Mısır’daki darbenin yıldönümü dolayısıyla Diyarbakır’da kitlesel basın açıklaması düzenlendi. Özgür-Diyarbakır şubesinin organize ettiği eyleme, Diyarbakır’daki birçok sivil toplum kuruluşunun yanı sıra, Rojava’ya gönderilen yardım tırları için Diyarbakır’da bulunan İHH Genel Başkanı ve yöneticileri ile Timetürk Genel Yayın Yönetmeni Nevzat Çiçek de destek verdi.
“İdam Kararları Müslüman Kardeşlerimizi Yıldıramaz”
Ofis’de gerçekleştirilen eylemde, “Dünyanın Sessizliğine Rağmen Susmayan Cuntanın Katliamlarına Karşı Yılmayan Direnen Mısır Halkına Bin Selam”, “Cuntanın İdam Kararları Müslüman Kardeşlerimizi Yıldıramaz” ve “Mursi’ye ve Mısır’daki Müslüman Kardeşlerimize Bin Selam” pankartları açıldı.
“Mısır Halkının Onurlu Direnişini Selamlıyoruz”
Özgür-Der Diyarbakır Şube Sekreteri Mehmet Deniz’in yönettiği eylemde, Deniz, yıldönümü nedeniyle toplandıklarını ve bir yıldır katliamlara, tehditlere, idamlara, işkencelere direnen Mısır halkına selam gönderdiklerini kaydetti.
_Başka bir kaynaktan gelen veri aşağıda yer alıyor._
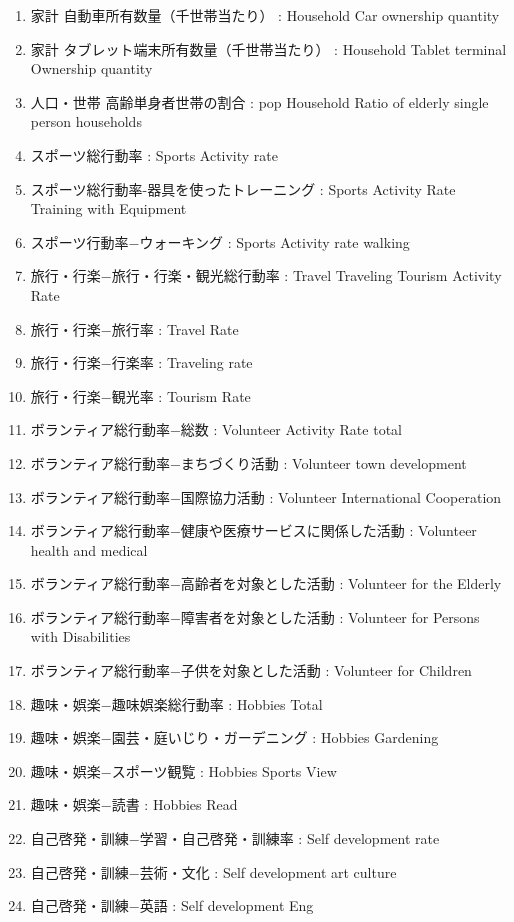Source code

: \begin{enumerate}
  \item 家計 自動車所有数量（千世帯当たり）  :  Household Car ownership quantity
  \item 家計 タブレット端末所有数量（千世帯当たり）  :  Household Tablet terminal Ownership quantity
  \item 人口・世帯 高齢単身者世帯の割合  :  pop Household Ratio of elderly single person households
  \item スポーツ総行動率  :  Sports Activity rate
  \item スポーツ総行動率-器具を使ったトレーニング  :  Sports Activity Rate Training with Equipment
  \item スポーツ行動率−ウォーキング  :  Sports Activity rate walking
  \item 旅行・行楽−旅行・行楽・観光総行動率  :  Travel Traveling Tourism Activity Rate
  \item 旅行・行楽−旅行率  :  Travel Rate
  \item 旅行・行楽−行楽率  :  Traveling rate
  \item 旅行・行楽−観光率  :  Tourism Rate
  \item ボランティア総行動率−総数  :  Volunteer Activity Rate total
  \item ボランティア総行動率−まちづくり活動  :  Volunteer town development
  \item ボランティア総行動率−国際協力活動  :  Volunteer International Cooperation
  \item ボランティア総行動率−健康や医療サービスに関係した活動  :  Volunteer health and medical
  \item ボランティア総行動率−高齢者を対象とした活動  :  Volunteer for the Elderly
  \item ボランティア総行動率−障害者を対象とした活動  :  Volunteer for Persons with Disabilities
  \item ボランティア総行動率−子供を対象とした活動  :  Volunteer for Children
  \item 趣味・娯楽−趣味娯楽総行動率  :  Hobbies Total
  \item 趣味・娯楽−園芸・庭いじり・ガーデニング  :  Hobbies Gardening
  \item 趣味・娯楽−スポーツ観覧  :  Hobbies Sports View
  \item 趣味・娯楽−読書  :  Hobbies Read
  \item 自己啓発・訓練−学習・自己啓発・訓練率  :  Self development rate
  \item 自己啓発・訓練−芸術・文化  :  Self development art culture
  \item 自己啓発・訓練−英語  :  Self development Eng

\end{enumerate}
Cuntanın yıldönümünde bile katletmeye devam ettiğini sözlerine ekleyen Deniz, kendilerinin de Mısır halkının onurlu direnişinin yanında olmaya devam edeceklerini belirtti.
“İntifada Ateşi Despotların Sonunu Getirecek”
Eylemde konuşmacı olarak ilk sözü Özgür Eğitim-Sen Diyarbakır Temsilcisi Tuncay Yerlikaya aldı. Bir yıl önce Mısır halkının iradesiyle cumhurbaşkanı seçilen Mursi’nin darbeyle indirilerek halkın tercinin gasp edildiğini söyledi. Mısır’da, Suriye’de, Libya’da aynı şeylerin yaşandığını kaydeden Yerlikaya, olaylara bir bütün olarak baktıklarını ve Ortadoğu’da yükselen intifada ateşinin despotların sonunu getireceğini ifade etti.
“Çocuklarını Kurban Kardeşlerimizi Tebrik Ediyoruz”
Ardından sözü Özgür-Der Diyarbakır Şubesi Yönetim Kurulu Üyesi Abdulhakim Beyazyüz aldı. Sıcak oruç gününde gelen tüm katılımcılara teşekkür eden Beyazyüz, insanların bu dünyaya bir amaç için gönderildiklerini-sorumluluklarının olduğunu anımsatarak, yeryüzünde hak ve batıl, adalet ve zulüm şeklinde iki yolun olduğunu kendilerinin hakkın, adaletin, eşitliğin, paylaşımın temsilcileri olmaya çalıştıklarını kaydetti. Dünyanın sessiz bakışları altında Mısır’da olup bitenlere darbe bile diyememelerine, ölen insanlara bile idam verilmesine ve birkaç dakika içerisinde idam kararları verilmesine şaşırmadıkları ifade eden Beyazyüz, darbeye direnen, oğullarını-çocuklarını kurban verme pahasına direnen Mısırlıları tebrik etti.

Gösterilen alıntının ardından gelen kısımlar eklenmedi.